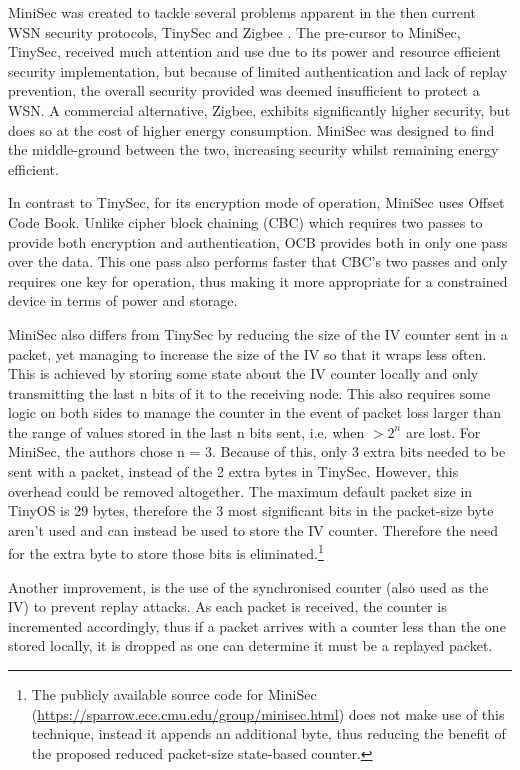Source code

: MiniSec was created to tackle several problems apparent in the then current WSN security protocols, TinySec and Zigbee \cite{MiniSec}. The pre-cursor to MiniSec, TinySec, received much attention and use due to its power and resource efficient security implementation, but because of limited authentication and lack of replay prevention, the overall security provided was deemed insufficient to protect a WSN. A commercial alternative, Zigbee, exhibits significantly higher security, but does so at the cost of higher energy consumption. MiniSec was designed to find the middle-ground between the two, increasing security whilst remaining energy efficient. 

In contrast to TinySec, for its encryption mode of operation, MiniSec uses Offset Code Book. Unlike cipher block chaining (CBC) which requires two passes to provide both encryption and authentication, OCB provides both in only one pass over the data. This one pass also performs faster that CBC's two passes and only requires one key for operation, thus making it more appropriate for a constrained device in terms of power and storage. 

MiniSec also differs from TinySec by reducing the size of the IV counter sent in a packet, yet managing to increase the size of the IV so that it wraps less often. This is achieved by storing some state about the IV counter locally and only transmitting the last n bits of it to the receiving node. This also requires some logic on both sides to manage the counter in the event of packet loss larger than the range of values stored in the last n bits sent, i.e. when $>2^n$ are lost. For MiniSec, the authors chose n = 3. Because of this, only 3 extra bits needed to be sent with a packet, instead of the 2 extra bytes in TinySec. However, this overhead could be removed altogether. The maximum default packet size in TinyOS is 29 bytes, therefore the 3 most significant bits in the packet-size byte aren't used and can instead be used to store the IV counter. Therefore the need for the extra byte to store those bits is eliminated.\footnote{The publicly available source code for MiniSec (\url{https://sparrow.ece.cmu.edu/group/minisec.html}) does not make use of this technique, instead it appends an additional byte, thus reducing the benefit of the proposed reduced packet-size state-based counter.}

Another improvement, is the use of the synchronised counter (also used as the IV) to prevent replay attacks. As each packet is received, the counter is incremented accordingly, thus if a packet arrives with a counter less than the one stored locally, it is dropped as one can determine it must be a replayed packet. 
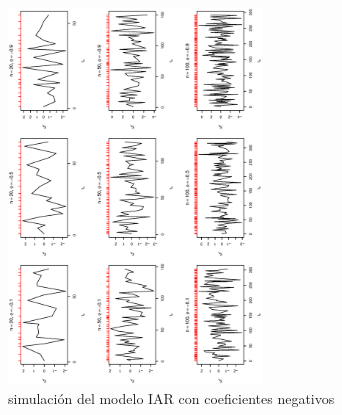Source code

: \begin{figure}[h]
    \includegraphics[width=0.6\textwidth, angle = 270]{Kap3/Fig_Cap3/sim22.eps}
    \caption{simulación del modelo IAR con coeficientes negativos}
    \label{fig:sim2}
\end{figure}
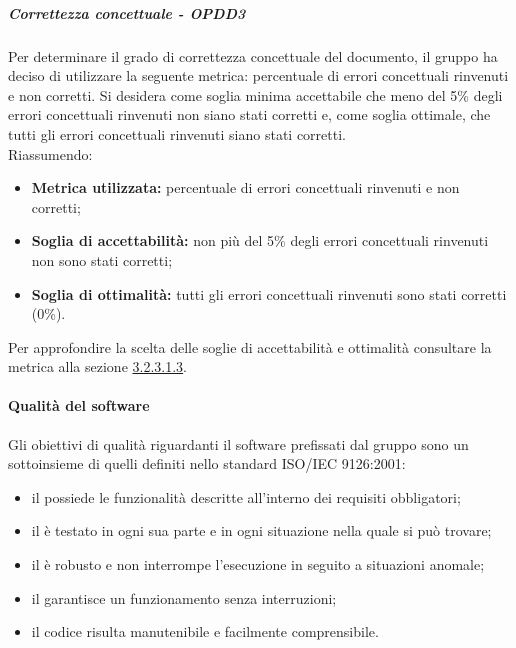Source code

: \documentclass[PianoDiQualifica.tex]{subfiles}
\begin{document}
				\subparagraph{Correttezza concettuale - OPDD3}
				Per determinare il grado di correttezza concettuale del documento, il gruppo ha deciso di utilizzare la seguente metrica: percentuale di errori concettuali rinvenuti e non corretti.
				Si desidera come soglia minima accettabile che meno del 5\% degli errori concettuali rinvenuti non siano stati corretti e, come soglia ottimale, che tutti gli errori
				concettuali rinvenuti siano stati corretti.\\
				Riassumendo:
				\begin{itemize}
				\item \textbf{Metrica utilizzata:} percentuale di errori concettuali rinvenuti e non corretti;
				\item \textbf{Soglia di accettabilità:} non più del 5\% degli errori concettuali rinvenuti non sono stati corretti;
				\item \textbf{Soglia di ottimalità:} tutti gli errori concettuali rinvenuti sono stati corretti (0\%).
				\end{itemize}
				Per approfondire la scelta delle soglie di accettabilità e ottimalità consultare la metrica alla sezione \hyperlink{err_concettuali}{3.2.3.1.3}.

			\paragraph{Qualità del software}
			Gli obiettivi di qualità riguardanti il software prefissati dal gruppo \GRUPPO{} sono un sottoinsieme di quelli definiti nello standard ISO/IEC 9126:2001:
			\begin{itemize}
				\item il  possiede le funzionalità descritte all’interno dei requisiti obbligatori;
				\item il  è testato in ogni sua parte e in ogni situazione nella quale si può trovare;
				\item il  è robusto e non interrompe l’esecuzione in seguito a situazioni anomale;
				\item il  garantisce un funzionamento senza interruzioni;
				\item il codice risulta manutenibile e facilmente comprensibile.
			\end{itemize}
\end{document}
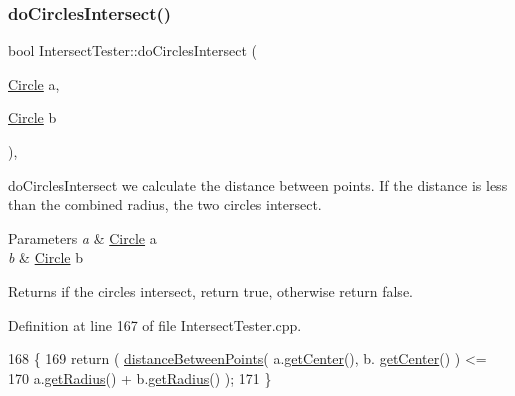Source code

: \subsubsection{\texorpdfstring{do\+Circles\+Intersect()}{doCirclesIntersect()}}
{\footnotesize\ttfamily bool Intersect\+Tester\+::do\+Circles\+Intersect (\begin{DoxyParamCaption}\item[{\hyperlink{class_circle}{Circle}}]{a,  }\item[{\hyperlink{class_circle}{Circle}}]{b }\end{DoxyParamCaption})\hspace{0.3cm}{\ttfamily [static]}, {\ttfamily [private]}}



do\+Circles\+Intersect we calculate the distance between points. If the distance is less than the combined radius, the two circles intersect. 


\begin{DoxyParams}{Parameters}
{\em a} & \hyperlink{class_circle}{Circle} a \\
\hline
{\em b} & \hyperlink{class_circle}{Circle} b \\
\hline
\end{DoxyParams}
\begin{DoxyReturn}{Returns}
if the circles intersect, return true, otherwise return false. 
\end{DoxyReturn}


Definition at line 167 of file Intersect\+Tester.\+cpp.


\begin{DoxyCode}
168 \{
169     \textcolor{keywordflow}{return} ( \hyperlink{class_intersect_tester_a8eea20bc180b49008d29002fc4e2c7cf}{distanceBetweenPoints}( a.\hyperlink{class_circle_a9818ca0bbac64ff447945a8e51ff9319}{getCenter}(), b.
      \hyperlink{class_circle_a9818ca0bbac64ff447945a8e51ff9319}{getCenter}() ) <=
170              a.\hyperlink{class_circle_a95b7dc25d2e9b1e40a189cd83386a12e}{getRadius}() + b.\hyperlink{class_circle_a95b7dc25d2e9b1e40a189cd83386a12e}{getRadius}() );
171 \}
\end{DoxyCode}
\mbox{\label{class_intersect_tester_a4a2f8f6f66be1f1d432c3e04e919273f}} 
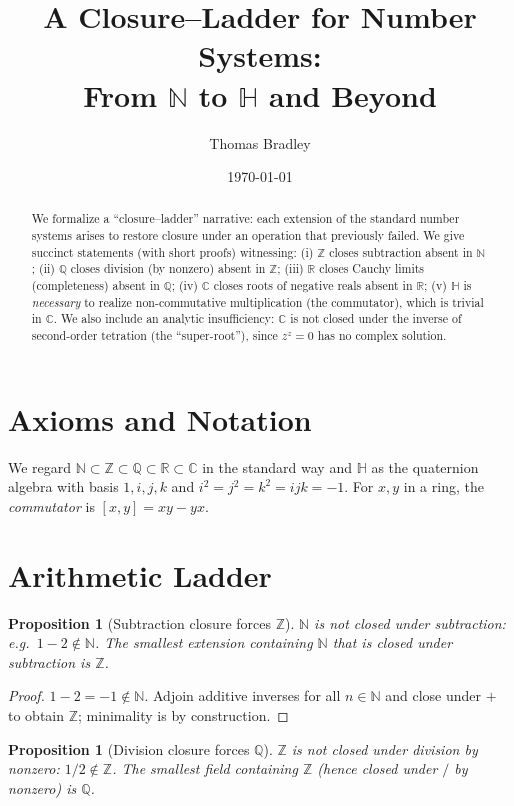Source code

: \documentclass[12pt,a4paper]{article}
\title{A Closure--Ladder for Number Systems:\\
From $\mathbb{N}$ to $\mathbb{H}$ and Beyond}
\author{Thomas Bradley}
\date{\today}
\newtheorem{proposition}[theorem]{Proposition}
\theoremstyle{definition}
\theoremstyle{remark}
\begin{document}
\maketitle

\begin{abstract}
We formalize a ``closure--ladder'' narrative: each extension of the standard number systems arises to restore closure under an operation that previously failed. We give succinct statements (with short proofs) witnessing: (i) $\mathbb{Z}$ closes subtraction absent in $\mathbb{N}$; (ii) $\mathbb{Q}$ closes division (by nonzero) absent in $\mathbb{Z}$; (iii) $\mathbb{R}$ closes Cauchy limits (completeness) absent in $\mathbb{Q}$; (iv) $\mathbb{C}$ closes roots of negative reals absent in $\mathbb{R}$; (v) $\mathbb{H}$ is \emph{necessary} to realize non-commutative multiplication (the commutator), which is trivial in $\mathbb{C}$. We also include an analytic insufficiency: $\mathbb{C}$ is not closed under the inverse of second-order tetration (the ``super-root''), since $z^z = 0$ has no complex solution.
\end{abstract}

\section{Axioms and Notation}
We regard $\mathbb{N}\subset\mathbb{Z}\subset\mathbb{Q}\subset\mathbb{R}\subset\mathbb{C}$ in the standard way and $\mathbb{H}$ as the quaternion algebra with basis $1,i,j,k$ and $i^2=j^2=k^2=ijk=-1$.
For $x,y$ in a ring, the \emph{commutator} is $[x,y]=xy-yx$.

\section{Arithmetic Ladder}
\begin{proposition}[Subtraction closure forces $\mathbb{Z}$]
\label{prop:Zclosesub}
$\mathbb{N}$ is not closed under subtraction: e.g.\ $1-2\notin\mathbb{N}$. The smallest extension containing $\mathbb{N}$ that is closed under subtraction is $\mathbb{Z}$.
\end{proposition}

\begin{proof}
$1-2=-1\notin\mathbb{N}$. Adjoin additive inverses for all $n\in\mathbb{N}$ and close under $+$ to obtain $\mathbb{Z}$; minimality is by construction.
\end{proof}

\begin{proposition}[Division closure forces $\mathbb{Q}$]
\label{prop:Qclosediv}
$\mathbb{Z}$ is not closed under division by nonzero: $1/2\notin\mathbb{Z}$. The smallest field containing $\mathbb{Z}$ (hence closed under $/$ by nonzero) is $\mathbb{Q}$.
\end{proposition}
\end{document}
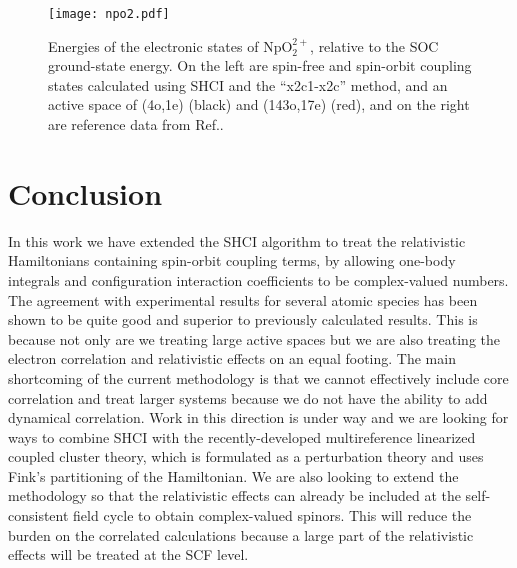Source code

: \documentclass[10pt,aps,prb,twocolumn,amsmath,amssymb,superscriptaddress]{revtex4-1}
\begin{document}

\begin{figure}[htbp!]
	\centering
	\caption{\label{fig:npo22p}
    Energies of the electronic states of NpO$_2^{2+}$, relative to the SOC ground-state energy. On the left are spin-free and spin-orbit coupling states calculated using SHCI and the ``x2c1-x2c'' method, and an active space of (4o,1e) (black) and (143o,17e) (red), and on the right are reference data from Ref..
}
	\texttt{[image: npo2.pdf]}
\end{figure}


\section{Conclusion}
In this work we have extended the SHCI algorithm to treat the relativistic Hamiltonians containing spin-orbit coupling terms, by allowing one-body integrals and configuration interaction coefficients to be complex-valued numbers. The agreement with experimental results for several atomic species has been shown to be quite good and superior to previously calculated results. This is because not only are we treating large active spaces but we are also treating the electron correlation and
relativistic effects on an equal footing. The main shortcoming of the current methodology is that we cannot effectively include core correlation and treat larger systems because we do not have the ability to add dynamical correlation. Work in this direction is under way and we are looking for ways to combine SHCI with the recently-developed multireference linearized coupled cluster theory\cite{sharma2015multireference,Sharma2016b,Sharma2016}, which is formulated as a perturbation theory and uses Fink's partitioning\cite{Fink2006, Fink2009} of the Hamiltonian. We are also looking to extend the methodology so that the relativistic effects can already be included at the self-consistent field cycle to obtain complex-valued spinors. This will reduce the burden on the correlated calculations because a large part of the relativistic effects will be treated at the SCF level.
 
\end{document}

********

| Task directions |
Set down precisely the lines above between the line holding "for Number Systems:\\" and the line holding "We formalize a", inclusive, and nothing beyond them.

| Answer space |
\title{A Closure--Ladder for Number Systems:\\
From $\mathbb{N}$ to $\mathbb{H}$ and Beyond}
\author{Thomas Bradley}
\date{\today}
\newtheorem{proposition}[theorem]{Proposition}
\theoremstyle{definition}
\theoremstyle{remark}
\begin{document}
\maketitle

\begin{abstract}
We formalize a ``closure--ladder'' narrative: each extension of the standard number systems arises to restore closure under an operation that previously failed. We give succinct statements (with short proofs) witnessing: (i) $\mathbb{Z}$ closes subtraction absent in $\mathbb{N}$; (ii) $\mathbb{Q}$ closes division (by nonzero) absent in $\mathbb{Z}$; (iii) $\mathbb{R}$ closes Cauchy limits (completeness) absent in $\mathbb{Q}$; (iv) $\mathbb{C}$ closes roots of negative reals absent in $\mathbb{R}$; (v) $\mathbb{H}$ is \emph{necessary} to realize non-commutative multiplication (the commutator), which is trivial in $\mathbb{C}$. We also include an analytic insufficiency: $\mathbb{C}$ is not closed under the inverse of second-order tetration (the ``super-root''), since $z^z = 0$ has no complex solution.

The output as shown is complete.